On the morning of discharge, a hand-off phone call between the inpatient care team and Penn Care at Home staff provides essential information for a smooth transition to home, such as changes to the patient’s medication regimen, functional needs, caregiving needs, and plans for follow-up care in the community – “everything that will keep the patient safe at home,” Regan said. In addition to the initial visit by a home-care nurse, a physical therapist, occupational therapist, and social worker come to the home within days of discharge.

“Having the patient seen soon after discharge by an interdisciplinary team is critical. It’s hard to fully appreciate patients’ functional needs until they are assessed in their home environment,” Regan added. “Without early therapy, patients are at risk to lose some of their functional ability.”

A unique aspect of SOAR is that a patient’s hospital providers are readily available to talk with the PCAH nurse to address any outstanding concerns related to the inpatient stay, which leads to a better reconciliation of the treatment plan that is to continue at home. The home care nurse also has a direct line to a HUP pharmacist. As part of the SOAR program, patients receive medications at home via My Penn Pharmacy, removing the need for patients and their caregivers to travel to and from a pharmacy – a factor that many have identified as a “major variable.”

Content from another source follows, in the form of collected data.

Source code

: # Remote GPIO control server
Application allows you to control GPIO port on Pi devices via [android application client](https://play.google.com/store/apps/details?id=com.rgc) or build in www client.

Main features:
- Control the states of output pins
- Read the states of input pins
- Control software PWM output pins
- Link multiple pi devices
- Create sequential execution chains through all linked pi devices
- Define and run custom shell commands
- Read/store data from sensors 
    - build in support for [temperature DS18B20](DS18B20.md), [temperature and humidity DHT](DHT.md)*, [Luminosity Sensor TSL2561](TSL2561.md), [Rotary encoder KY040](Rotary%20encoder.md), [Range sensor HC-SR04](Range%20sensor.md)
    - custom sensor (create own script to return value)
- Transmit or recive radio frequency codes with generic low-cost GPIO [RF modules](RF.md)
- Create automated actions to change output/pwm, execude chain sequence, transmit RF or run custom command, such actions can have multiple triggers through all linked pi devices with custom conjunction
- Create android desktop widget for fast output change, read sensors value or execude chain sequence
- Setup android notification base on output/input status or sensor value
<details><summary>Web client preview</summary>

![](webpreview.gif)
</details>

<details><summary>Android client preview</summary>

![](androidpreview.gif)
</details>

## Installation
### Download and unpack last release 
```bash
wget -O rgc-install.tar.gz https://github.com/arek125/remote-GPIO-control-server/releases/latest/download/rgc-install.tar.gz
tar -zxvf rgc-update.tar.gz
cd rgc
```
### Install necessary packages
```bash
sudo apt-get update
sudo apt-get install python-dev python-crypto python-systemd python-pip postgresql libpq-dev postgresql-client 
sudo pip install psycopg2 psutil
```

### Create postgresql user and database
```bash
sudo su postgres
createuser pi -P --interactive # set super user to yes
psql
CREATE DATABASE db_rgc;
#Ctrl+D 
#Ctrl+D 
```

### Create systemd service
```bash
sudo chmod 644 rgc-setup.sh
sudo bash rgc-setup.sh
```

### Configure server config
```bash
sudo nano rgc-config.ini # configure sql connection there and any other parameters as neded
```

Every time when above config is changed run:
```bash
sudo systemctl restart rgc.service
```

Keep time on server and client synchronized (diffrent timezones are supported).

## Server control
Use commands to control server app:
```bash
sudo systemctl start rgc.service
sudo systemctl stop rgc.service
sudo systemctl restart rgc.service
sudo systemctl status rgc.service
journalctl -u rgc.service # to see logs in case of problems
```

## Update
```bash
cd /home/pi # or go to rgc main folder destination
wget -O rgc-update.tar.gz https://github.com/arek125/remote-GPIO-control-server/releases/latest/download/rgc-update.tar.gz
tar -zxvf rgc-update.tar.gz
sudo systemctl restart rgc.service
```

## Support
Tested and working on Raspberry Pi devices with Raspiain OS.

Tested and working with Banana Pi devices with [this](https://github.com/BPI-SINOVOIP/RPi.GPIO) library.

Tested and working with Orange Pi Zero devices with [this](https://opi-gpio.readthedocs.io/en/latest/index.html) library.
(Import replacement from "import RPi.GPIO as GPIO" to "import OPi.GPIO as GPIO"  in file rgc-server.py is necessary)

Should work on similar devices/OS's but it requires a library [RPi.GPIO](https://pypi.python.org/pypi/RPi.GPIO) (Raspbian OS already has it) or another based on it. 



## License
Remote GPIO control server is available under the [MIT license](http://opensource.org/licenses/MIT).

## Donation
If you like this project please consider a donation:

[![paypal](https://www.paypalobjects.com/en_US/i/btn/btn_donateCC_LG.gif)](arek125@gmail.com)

Trotta and her team piloted the program on three patient care units at HUP, focusing on patients living in Philadelphia. Phase 1 of the pilot showed that the mechanisms in place are working. On average, patients were seen by the Penn Care at Home nurse within three hours of discharge. Medication reconciliation decreased from an average of up to six days to just a day and a half. The pilot has now entered Phase 2, where the steering committee will work for determine changes that could make the program more efficient, improve patient outcomes, and keep the program sustainable.

Multiple variables factor into the overall value of the SOAR program. For example, in addition to making the transition to home much safer, by discharging patients earlier, SOAR also increases the availability of patient beds on the patient care units.. But the benefit to patient and caregiver still ranks at number one. As one patient in the pilot noted, “There’s something about the magic of being home that helps me recover.”